In letters to Lewis and David Kopp, who represented the residents in their court case, the EPA downplayed toxicity in the land, pointing to low levels in a 2010 sampling. Lewis says he tested his own samples at the University of Georgia, where he worked for a time as a marine biologist. The results staggered him.

But the EPA told him it knew nothing about Mary Leila Cotton Mill.

“There is no federal agency involved with this project at the mill property,” EPA Regional Administrator Heather McTeer Toney wrote Lewis on Jan. 9. “This property does not warrant federal action at this time.”

Five months later, in a May 28 letter to Lewis, Toney admitted the program was an “EPA brownfields grant-funded project” and that “remediation must be conducted in a manner that is protective of human health and the environment.” The state directed the developer to “maintain the mill property in a manner that protects humans from exposure to hazardous constituents while the property is undergoing corrective action.”
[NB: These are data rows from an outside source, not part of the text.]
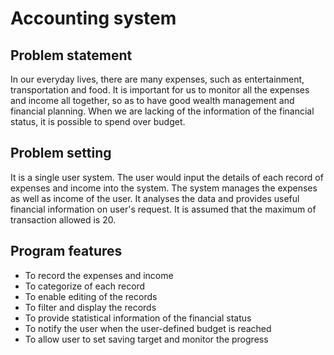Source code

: # Accounting system


## Problem statement

In our everyday lives, there are many expenses, such as entertainment, transportation and food. It is important for us to monitor all the expenses and income all together, so as to have good wealth management and financial planning. When we are lacking of the information of the financial status, it is possible to spend over budget.

## Problem setting

It is a single user system. The user would input the details of each record of expenses and income into the system. The system manages the expenses as well as income of the user. It analyses the data and provides useful financial information on user's request. It is assumed that the maximum of transaction allowed is 20.

## Program features
- To record the expenses and income
- To categorize of each record
- To enable editing of the records
- To filter and display the records
- To provide statistical information of the financial status
- To notify the user when the user-defined budget is reached
- To allow user to set saving target and monitor the progress
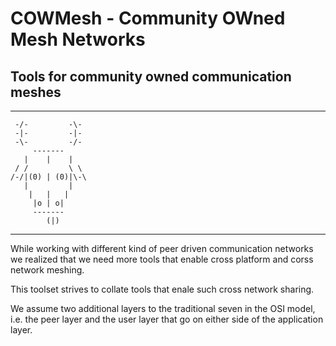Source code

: # COWMesh - Community OWned Mesh Networks
## Tools for community owned communication meshes

--------------------------------------------------

	 -/-         -\-
	 -|-         -|- 
	 -\-         -/-  
	     -------
	   |    |    |
	 / /         \ \
	/-/|(0) | (0)|\-\
	   |         |
		|   |   |
		 |o | o|
		 -------
			(|)
         
-------------------------------------------------------
While working with different kind of peer driven communication networks we realized that we need more tools that 
enable cross platform and corss network meshing. 

This toolset strives to collate tools that enale such cross network sharing. 

We assume two additional layers to the traditional seven in the OSI model, i.e. the peer layer and the user layer that go on either side of the application layer.  





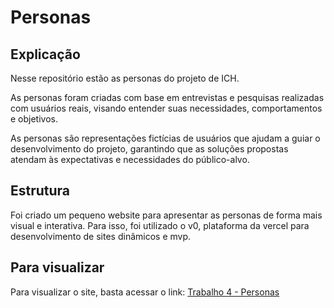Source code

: # Personas

## Explicação

Nesse repositório estão as personas do projeto de ICH. 

As personas foram criadas com base em entrevistas e pesquisas realizadas com usuários reais, visando entender suas necessidades, comportamentos e objetivos. 

As personas são representações fictícias de usuários que ajudam a guiar o desenvolvimento do projeto, garantindo que as soluções propostas atendam às expectativas e necessidades do público-alvo.

## Estrutura

Foi criado um pequeno website para apresentar as personas de forma mais visual e interativa. Para isso, foi utilizado o v0, plataforma da vercel para desenvolvimento de sites dinâmicos e mvp.

## Para visualizar

Para visualizar o site, basta acessar o link: [Trabalho 4 - Personas](https://v0-interactive-persona-website.vercel.app/)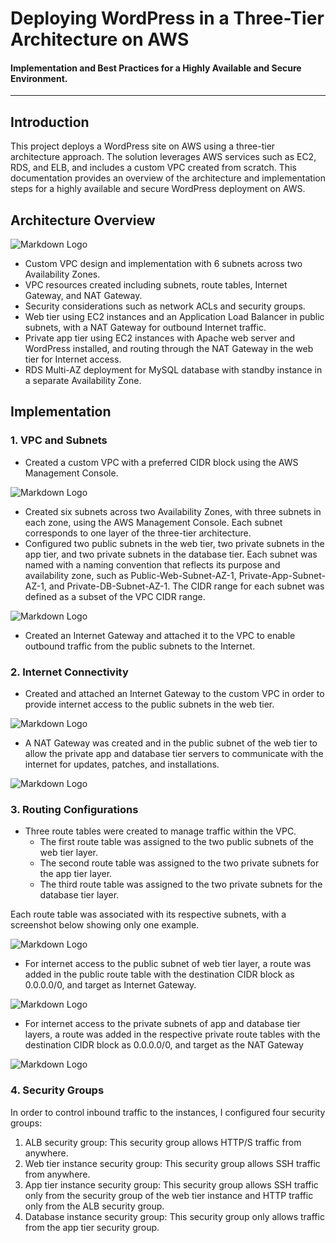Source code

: # __Deploying WordPress in a Three-Tier Architecture on AWS__
 #### Implementation and Best Practices for a Highly Available and Secure Environment.
---
## __Introduction__ 

This project deploys a WordPress site on AWS using a three-tier architecture approach. The solution leverages AWS services such as EC2, RDS, and ELB, and includes a custom VPC created from scratch. This documentation provides an overview of the architecture and implementation steps for a highly available and secure WordPress deployment on AWS.

## __Architecture Overview__
![Markdown Logo](https://github.com/Sathish-DK/aws-cloudpress-3tier-architecture-project/blob/main/architectures_and_Scrnshots/My_architecture_overview.png)


* Custom VPC design and implementation with 6 subnets across two Availability Zones.
* VPC resources created including subnets, route tables, Internet Gateway, and NAT Gateway.
* Security considerations such as network ACLs and security groups.
* Web tier using EC2 instances and an Application Load Balancer in public subnets, with a NAT Gateway for outbound Internet traffic.
* Private app tier using EC2 instances with Apache web server and WordPress installed, and routing through the NAT Gateway in the web tier for Internet access.
* RDS Multi-AZ deployment for MySQL database with standby instance in a separate Availability Zone.

## __Implementation__
### 1. VPC and Subnets
* Created a custom VPC with a preferred CIDR block using the AWS Management Console.

![Markdown Logo](https://github.com/Sathish-DK/aws-cloudpress-3tier-architecture-project/blob/main/architectures_and_Scrnshots/vpc/vpc-cidr-create.png)

* Created six subnets across two Availability Zones, with three subnets in each zone, using the AWS Management Console. Each subnet corresponds to one layer of the three-tier architecture.
* Configured two public subnets in the web tier, two private subnets in the app tier, and two private subnets in the database tier. Each subnet was named with a naming convention that reflects its purpose and availability zone, such as Public-Web-Subnet-AZ-1, Private-App-Subnet-AZ-1, and Private-DB-Subnet-AZ-1. The CIDR range for each subnet was defined as a subset of the VPC CIDR range.

![Markdown Logo](https://github.com/Sathish-DK/aws-cloudpress-3tier-architecture-project/blob/main/architectures_and_Scrnshots/vpc/subnets-6-2azs.png)

* Created an Internet Gateway and attached it to the VPC to enable outbound traffic from the public subnets to the Internet.

### 2. Internet Connectivity
* Created and attached an Internet Gateway to the custom VPC in order to provide internet access to the public subnets in the web tier.

![Markdown Logo](https://github.com/Sathish-DK/aws-cloudpress-3tier-architecture-project/blob/main/architectures_and_Scrnshots/vpc/creating-igw.png)

* A NAT Gateway was created and in the public subnet of the web tier to allow the private app and database tier servers to communicate with the internet for updates, patches, and installations.

![Markdown Logo](https://github.com/Sathish-DK/aws-cloudpress-3tier-architecture-project/blob/main/architectures_and_Scrnshots/vpc/creating-NAT-GW.png)

### 3. Routing Configurations
* Three route tables were created to manage traffic within the VPC.
    * The first route table was assigned to the two public subnets of the web tier layer.
    * The second route table was assigned to the two private subnets for the app tier layer.
    * The third route table was assigned to the two private subnets for the database tier layer.

Each route table was associated with its respective subnets, with a screenshot below showing only one example.

![Markdown Logo](https://github.com/Sathish-DK/aws-cloudpress-3tier-architecture-project/blob/main/architectures_and_Scrnshots/vpc/subnet-association-attach.png)

* For internet access to the public subnet of web tier layer, a route was added in the public route table with the destination CIDR block as 0.0.0.0/0, and target as Internet Gateway.

![Markdown Logo](https://github.com/Sathish-DK/aws-cloudpress-3tier-architecture-project/blob/main/architectures_and_Scrnshots/vpc/routes-edited-public-igw.png)

* For internet access to the private subnets of app and database tier layers, a route was added in the respective private route tables with the destination CIDR block as 0.0.0.0/0, and target as the NAT Gateway

![Markdown Logo](https://github.com/Sathish-DK/aws-cloudpress-3tier-architecture-project/blob/main/architectures_and_Scrnshots/vpc/route-nat-private-routtable-app.png)

### 4. Security Groups
In order to control inbound traffic to the instances, I configured four security groups:

1. ALB security group: This security group allows HTTP/S traffic from anywhere.
1. Web tier instance security group: This security group allows SSH traffic from anywhere.
1. App tier instance security group: This security group allows SSH traffic only from the security group of the web tier instance and HTTP traffic only from the ALB security group.
1. Database instance security group: This security group only allows traffic from the app tier security group.


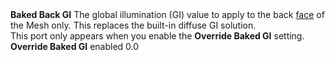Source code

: <tr>
<td><strong>Baked Back GI</strong></td>
<td>The global illumination (GI) value to apply to the back <a href="Glossary.md#face">face</a> of the Mesh only. This replaces the built-in diffuse GI solution.<br/>This port only appears when you enable the <strong>Override Baked GI</strong> setting.</td>
<td><strong>Override Baked GI</strong> enabled</td>
<td>0.0</td>
</tr>
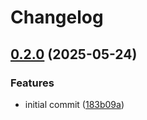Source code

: # Changelog

## [0.2.0](https://github.com/nmelepat/release-test/compare/v0.1.0...v0.2.0) (2025-05-24)


### Features

* initial commit ([183b09a](https://github.com/nmelepat/release-test/commit/183b09a8cb300b3c846bfa52538c93c8235d2b21))
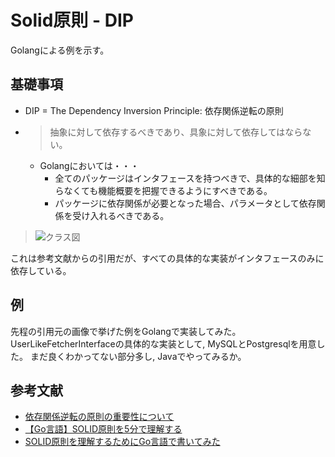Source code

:# Solid原則 - DIP

Golangによる例を示す。

## 基礎事項

- DIP = The Dependency Inversion Principle: 依存関係逆転の原則
- > 抽象に対して依存するべきであり、具象に対して依存してはならない。
    - Golangにおいては・・・
        - 全てのパッケージはインタフェースを持つべきで、具体的な細部を知らなくても機能概要を把握できるようにすべきである。
        - パッケージに依存関係が必要となった場合、パラメータとして依存関係を受け入れるべきである。

> ![クラス図](https://miro.medium.com/max/1206/1*unKTIGRnRszZjFWFJa715A.png)

これは参考文献からの引用だが、すべての具体的な実装がインタフェースのみに依存している。

## 例

先程の引用元の画像で挙げた例をGolangで実装してみた。
UserLikeFetcherInterfaceの具体的な実装として, MySQLとPostgresqlを用意した。
まだ良くわかってない部分多し, Javaでやってみるか。


## 参考文献

- [依存関係逆転の原則の重要性について](https://medium.com/eureka-engineering/go-dependency-inversion-principle-8ffaf7854a55)
- [【Go言語】SOLID原則を5分で理解する](https://qiita.com/shunp/items/646c86bb3cc149f7cff9#ddependency-inversion-principle%E4%BE%9D%E5%AD%98%E9%96%A2%E4%BF%82%E9%80%86%E8%BB%A2%E3%81%AE%E5%8E%9F%E5%89%87)
- [SOLID原則を理解するためにGo言語で書いてみた](https://qiita.com/MAKOTODA/items/976f47ea036e35c7538d)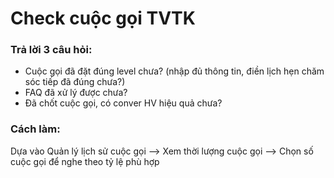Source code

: # Check cuộc gọi TVTK

### Trả lời 3 câu hỏi:

* Cuộc gọi đã đặt đúng level chưa? \(nhập đủ thông tin, điền lịch hẹn chăm sóc tiếp đã đúng chưa?\)
* FAQ đã xử lý được chưa?
* Đã chốt cuộc gọi, có conver HV hiệu quả chưa?

### Cách làm:

Dựa vào Quản lý lịch sử cuộc gọi --&gt; Xem thời lượng cuộc gọi --&gt; Chọn số cuộc gọi để nghe theo tỷ lệ phù hợp

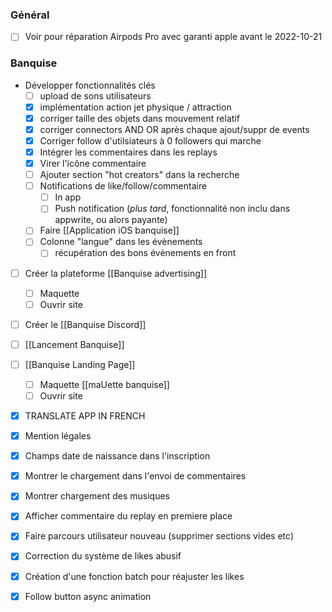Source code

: ### Général 
- [ ] Voir pour réparation Airpods Pro avec garanti apple avant le 2022-10-21[]()
### Banquise
- Développer fonctionnalités clés 
	- [ ] upload de sons utilisateurs
	- [x] implémentation action jet physique / attraction
	- [x] corriger taille des objets dans mouvement relatif
	- [x] corriger connectors AND OR après chaque ajout/suppr de events
	- [x] Corriger follow d'utilsiateurs à 0 followers qui marche
	- [x] Intégrer les commentaires dans les replays
	- [x] Virer l'icône commentaire 
	- [ ] Ajouter section "hot creators" dans la recherche
	- [ ] Notifications de like/follow/commentaire 
		- [ ] In app
		- [ ] Push notification (*plus tard*, fonctionnalité non inclu dans appwrite, ou alors payante)
	- [ ] Faire [[Application iOS banquise]]
	- [ ] Colonne "langue" dans les évènements 
		- [ ] récupération des bons évènements en front 
- [ ] Créer la plateforme [[Banquise advertising]]
	- [ ] Maquette
	- [ ] Ouvrir site
- [ ] Créer le [[Banquise Discord]]
- [ ] [[Lancement Banquise]]
- [ ] [[Banquise Landing Page]]
	- [ ] Maquette [[maUette banquise]]
	- [ ] Ouvrir site
- [x] TRANSLATE APP IN FRENCH
- [x] Mention légales
- [x] Champs date de naissance dans l'inscription
- [x] Montrer le chargement dans l'envoi de commentaires
- [x] Montrer chargement des musiques
- [x] Afficher commentaire du replay en premiere place
- [x] Faire parcours utilisateur nouveau (supprimer sections vides etc)
- [x] Correction du système de likes abusif
- [x] Création d'une fonction batch pour réajuster les likes
- [x] Follow button async animation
The EPA’s website says brownfields projects are part of the agency’s mandate “to make environmental justice an integral part of every program, policy and activity by…. Applying EPA’s regulatory tools to protect vulnerable communities.”

And involving lead, it appears that the EPA is violating its own standards. The agency prohibits release of untreated lead-laden water into the waterways and cites the Clean Water Act, saying: “The CWA prohibits anyone from discharging pollutants, including lead, through a point source into a water of the United States unless they have aNational Pollutant Discharge Elimination System(NPDES) permit.”